◆ Task: Retype only what runs from the first line of the records to the line with "for a grouping.", inclusive, and no pictures.

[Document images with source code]
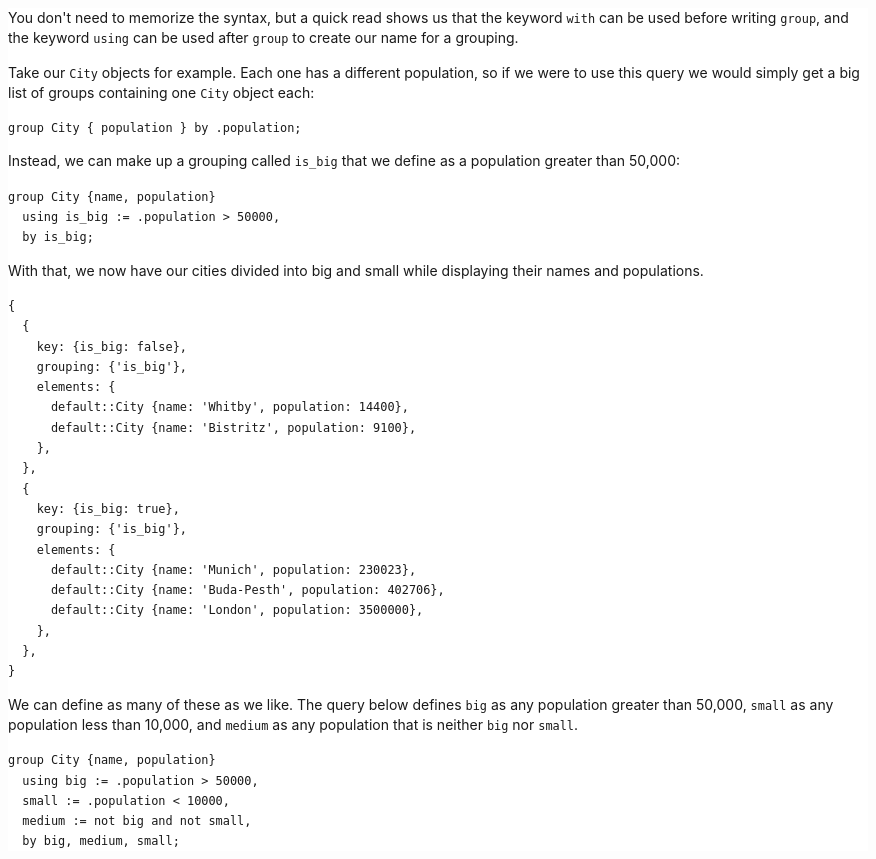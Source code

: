 You don't need to memorize the syntax, but a quick read shows us that the keyword `with` can be used before writing `group`, and the keyword `using` can be used after `group` to create our name for a grouping.

Take our `City` objects for example. Each one has a different population, so if we were to use this query we would simply get a big list of groups containing one `City` object each:

```edgeql
group City { population } by .population;
```

Instead, we can make up a grouping called `is_big` that we define as a population greater than 50,000:

```
group City {name, population}
  using is_big := .population > 50000,
  by is_big;
```

With that, we now have our cities divided into big and small while displaying their names and populations.

```
{
  {
    key: {is_big: false},
    grouping: {'is_big'},
    elements: {
      default::City {name: 'Whitby', population: 14400},
      default::City {name: 'Bistritz', population: 9100},
    },
  },
  {
    key: {is_big: true},
    grouping: {'is_big'},
    elements: {
      default::City {name: 'Munich', population: 230023},
      default::City {name: 'Buda-Pesth', population: 402706},
      default::City {name: 'London', population: 3500000},
    },
  },
}
```

We can define as many of these as we like. The query below defines `big` as any population greater than 50,000, `small` as any population less than 10,000, and `medium` as any population that is neither `big` nor `small`.

```edgeql
group City {name, population}
  using big := .population > 50000,
  small := .population < 10000,
  medium := not big and not small,
  by big, medium, small;
```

◆ Answer to this exercise:
Source code

: You don't need to memorize the syntax, but a quick read shows us that the keyword `with` can be used before writing `group`, and the keyword `using` can be used after `group` to create our name for a grouping.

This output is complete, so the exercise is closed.